# PROBLEM TO WORK ON
In the data that follows, count every line holding the string "builtin" and give the count alone.

(Saved entries)
*** Begin section ***
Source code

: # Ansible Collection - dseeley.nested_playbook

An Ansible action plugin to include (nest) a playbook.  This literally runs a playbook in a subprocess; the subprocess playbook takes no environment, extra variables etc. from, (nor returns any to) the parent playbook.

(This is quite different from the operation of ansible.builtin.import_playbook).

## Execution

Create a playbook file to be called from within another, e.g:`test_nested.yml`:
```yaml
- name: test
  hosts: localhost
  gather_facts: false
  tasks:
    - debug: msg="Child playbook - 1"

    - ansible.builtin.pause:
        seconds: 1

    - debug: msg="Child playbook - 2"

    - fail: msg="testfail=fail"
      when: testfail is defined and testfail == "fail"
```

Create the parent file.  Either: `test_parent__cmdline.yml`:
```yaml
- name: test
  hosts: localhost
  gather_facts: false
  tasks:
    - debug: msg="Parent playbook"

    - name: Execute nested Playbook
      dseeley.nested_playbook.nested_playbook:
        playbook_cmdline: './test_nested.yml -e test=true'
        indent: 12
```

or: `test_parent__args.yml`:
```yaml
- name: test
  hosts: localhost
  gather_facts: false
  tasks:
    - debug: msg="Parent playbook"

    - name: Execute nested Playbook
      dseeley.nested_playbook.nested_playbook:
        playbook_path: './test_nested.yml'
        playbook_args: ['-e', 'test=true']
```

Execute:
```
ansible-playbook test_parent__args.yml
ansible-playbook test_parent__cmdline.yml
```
*** End section ***
*** Begin section ***
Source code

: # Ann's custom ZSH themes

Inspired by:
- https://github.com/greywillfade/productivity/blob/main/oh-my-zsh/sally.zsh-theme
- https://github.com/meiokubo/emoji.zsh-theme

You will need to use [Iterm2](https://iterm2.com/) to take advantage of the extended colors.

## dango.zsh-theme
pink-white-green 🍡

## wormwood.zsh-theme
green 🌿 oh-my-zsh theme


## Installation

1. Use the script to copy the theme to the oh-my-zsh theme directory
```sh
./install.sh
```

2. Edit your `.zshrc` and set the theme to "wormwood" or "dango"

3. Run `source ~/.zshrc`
*** End section ***
# SOLUTION
2